Go through the material below and copy each line where the word "usługę" appears.
*** Source material Section Begins ***
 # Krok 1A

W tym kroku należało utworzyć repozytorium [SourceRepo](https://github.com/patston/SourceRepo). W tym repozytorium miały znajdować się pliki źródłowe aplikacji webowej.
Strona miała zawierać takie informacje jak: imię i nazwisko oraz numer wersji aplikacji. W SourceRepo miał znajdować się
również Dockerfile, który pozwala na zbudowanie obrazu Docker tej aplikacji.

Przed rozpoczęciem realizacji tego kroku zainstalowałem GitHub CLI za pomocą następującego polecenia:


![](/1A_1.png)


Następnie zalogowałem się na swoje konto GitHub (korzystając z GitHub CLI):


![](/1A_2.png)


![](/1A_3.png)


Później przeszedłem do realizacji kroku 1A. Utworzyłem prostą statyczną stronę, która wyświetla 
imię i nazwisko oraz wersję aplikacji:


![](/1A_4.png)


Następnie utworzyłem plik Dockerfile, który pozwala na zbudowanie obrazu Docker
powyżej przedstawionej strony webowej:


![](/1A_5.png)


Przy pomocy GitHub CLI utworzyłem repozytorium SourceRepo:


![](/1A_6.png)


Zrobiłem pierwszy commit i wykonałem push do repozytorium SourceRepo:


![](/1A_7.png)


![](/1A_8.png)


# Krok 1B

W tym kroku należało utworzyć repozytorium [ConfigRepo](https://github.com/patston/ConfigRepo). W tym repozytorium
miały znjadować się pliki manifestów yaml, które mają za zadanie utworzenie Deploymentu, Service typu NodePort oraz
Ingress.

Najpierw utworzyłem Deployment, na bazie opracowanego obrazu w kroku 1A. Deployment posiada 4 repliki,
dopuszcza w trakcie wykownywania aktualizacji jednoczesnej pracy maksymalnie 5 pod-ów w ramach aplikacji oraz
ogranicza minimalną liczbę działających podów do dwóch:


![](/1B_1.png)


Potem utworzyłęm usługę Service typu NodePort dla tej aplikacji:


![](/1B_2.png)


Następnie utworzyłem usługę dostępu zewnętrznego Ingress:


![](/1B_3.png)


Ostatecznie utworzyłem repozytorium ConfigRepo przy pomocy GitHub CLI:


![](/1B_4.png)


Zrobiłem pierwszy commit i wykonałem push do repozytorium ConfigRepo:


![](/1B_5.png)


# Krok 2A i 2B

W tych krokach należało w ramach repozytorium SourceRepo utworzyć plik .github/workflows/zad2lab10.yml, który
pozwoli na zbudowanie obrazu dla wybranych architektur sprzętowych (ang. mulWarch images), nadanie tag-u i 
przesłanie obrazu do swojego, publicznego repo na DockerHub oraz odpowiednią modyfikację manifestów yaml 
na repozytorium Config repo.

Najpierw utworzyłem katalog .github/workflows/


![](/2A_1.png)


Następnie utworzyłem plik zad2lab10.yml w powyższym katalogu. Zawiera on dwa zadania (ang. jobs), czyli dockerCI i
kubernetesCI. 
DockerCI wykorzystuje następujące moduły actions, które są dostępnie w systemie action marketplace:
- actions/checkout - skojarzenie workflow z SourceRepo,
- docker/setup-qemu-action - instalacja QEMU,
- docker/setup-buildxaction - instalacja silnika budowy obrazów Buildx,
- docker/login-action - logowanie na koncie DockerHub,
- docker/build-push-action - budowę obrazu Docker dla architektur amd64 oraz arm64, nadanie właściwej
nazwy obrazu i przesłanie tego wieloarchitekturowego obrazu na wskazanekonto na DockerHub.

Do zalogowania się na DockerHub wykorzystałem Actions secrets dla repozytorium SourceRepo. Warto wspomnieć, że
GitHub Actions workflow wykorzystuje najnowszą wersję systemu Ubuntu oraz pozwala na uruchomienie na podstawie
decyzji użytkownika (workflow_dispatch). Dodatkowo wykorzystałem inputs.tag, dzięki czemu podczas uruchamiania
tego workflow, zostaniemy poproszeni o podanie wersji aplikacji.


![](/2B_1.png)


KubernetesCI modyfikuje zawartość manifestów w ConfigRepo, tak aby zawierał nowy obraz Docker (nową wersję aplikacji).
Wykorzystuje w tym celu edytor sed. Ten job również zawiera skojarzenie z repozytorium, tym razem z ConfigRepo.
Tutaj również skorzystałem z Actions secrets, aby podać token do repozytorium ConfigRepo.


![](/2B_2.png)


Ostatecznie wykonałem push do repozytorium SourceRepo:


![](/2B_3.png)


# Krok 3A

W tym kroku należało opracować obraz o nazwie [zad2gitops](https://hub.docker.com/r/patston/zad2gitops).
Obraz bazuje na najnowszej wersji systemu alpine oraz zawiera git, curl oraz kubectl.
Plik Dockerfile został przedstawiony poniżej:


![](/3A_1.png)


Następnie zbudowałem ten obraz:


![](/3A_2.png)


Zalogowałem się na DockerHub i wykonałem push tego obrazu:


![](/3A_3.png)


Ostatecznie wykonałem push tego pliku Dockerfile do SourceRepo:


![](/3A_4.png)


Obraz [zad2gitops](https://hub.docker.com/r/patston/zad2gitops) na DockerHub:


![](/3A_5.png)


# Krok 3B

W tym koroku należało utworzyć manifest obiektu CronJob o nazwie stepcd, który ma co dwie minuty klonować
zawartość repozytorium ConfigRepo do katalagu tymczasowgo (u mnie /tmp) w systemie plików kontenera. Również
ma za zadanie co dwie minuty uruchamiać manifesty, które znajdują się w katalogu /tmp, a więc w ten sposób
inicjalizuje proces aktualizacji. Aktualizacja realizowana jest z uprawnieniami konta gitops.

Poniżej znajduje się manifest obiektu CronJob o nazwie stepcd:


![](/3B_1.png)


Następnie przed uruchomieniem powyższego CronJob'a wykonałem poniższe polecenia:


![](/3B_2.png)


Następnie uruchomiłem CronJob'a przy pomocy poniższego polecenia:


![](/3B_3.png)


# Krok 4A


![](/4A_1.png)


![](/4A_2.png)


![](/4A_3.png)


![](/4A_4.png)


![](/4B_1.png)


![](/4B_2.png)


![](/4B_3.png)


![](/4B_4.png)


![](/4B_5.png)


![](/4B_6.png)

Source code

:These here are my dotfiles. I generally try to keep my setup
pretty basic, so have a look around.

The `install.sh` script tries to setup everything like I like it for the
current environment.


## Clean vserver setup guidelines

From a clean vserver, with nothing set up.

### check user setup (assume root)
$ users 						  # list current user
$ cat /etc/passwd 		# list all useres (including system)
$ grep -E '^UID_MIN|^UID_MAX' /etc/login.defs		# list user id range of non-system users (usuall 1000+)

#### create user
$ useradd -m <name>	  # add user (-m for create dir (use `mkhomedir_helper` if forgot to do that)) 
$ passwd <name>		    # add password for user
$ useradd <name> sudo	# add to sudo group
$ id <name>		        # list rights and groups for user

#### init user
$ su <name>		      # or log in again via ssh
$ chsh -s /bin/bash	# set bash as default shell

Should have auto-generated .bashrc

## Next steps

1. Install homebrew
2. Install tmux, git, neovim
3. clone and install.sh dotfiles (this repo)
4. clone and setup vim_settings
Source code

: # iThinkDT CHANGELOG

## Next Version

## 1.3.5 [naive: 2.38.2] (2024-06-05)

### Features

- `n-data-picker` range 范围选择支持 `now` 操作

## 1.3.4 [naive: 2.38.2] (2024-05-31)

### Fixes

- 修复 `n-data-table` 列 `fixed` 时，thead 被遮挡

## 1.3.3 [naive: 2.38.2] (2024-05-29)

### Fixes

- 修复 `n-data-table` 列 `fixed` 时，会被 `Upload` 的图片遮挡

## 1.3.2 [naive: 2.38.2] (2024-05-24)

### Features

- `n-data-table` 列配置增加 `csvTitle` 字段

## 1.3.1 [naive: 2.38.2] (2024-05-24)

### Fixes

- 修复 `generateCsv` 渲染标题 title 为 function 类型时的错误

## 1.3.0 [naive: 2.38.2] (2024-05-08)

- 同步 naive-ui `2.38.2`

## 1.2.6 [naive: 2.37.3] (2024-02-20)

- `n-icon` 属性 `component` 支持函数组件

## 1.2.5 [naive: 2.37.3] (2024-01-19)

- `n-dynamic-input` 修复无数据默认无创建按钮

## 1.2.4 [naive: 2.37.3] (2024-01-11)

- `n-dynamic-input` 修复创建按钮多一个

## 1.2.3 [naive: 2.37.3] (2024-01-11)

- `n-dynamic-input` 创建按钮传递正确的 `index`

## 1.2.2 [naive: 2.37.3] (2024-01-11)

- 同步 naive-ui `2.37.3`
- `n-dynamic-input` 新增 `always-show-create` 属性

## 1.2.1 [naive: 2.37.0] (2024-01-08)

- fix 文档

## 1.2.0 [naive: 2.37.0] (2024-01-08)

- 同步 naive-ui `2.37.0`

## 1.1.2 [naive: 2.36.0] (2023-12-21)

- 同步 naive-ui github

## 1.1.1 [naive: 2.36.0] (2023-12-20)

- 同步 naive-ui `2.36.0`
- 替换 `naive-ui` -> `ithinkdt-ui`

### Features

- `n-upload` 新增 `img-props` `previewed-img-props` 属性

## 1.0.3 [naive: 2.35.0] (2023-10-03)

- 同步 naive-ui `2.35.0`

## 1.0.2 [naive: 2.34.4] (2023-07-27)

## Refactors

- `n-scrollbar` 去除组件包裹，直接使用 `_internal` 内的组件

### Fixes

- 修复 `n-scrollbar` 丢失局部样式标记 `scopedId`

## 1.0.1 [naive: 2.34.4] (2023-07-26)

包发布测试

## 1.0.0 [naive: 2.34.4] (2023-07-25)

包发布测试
*** Source material Section Ends ***
### Answer section
Potem utworzyłęm usługę Service typu NodePort dla tej aplikacji:
Następnie utworzyłem usługę dostępu zewnętrznego Ingress:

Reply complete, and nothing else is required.